The Year Without a Summer

I recently spent a week in Cornwall with friends.

Like the rest of Britain we had atrocious weather: at times there were ‘January storms’; at times it was sunny enough to wear shorts and a t-shirt.

We adapted by changing our clothing, and joked about getting sunburn and frostbite (almost) in the same week.

But the consequences of an only slightly more extreme weather pattern are no laughing matter. The year of 1816 is known as ‘The Year Without a Summer’.

In the previous year, 1815, all eyes had been on Waterloo, as Wellington and his allies narrowly managed to defeat Napoleon. Unwatched in far-off Indonesia meanwhile, Mount Tambora capped a series of volcanic eruptions with the largest explosion seen for 1,300 years.

The result, a year later, was a volcanic winter.

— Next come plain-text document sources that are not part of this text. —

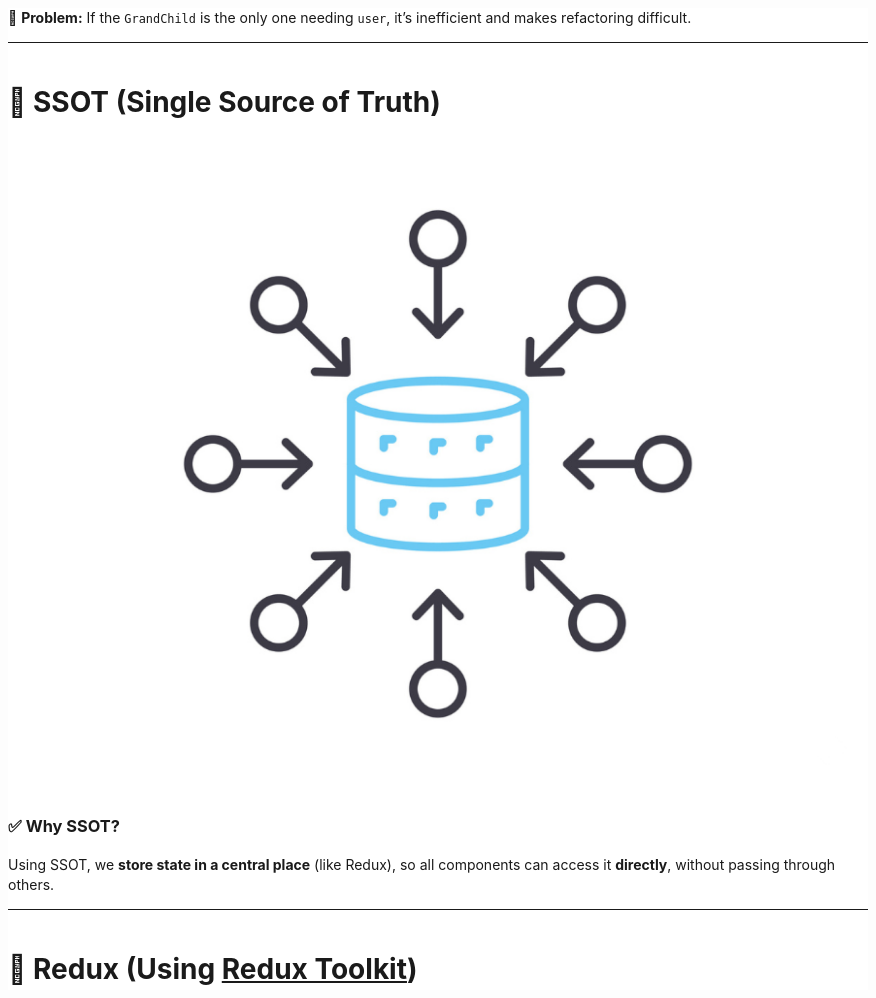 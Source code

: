 🌟 **Problem:** If the `GrandChild` is the only one needing `user`, it’s inefficient and makes refactoring difficult.

---

# 🧠 SSOT (Single Source of Truth)

![SSOT](../images/SSOT.png)

### ✅ Why SSOT?
Using SSOT, we **store state in a central place** (like Redux), so all components can access it **directly**, without passing through others.

---

# 🧰 Redux (Using [Redux Toolkit](https://redux.js.org/introduction/getting-started))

The effect on weather in north America and Europe was remarkable. Frost in May killed many of the crops that had been planted. Second sowings died in June, killed by snow. Temperatures swung rapidly, from near freezing to 35ºC, within just a few hours.

It sounds a bit like Cornwall really.

We can change our clothes to cope. But summer crops have cell walls that rupture in the slightest frost. After the crop failures in 1816, the price of oats for example went up more than seven times. Western Europe experienced the worst famine of the nineteenth century, as well as riots, arson, looting, and a typhus epidemic (brought on by the starvation). Civilisation, as they say, is only three meals deep.

Similarities and differences to what we are facing with climate change?

  • Similarities between then and now are that both climate change and the Mount Tambora eruption seem ‘far away’. And there was, and is, a delay between the ‘initiating event’ (volcanic eruption / emission of carbon dioxide) and the resulting change in global temperatures.
  • A difference is that transport infrastructures were less well developed then than they are now, so that crop failure in one area could not be overcome by shipping in food from another area.
  • And another difference is that then average global temperatures fell by only 0.4–0.7 °C, less than one degree. Whereas now we are on track for average global temperatures rises of six degrees by the end of the century.


The conclusion for me is that addressing climate change is our number one priority.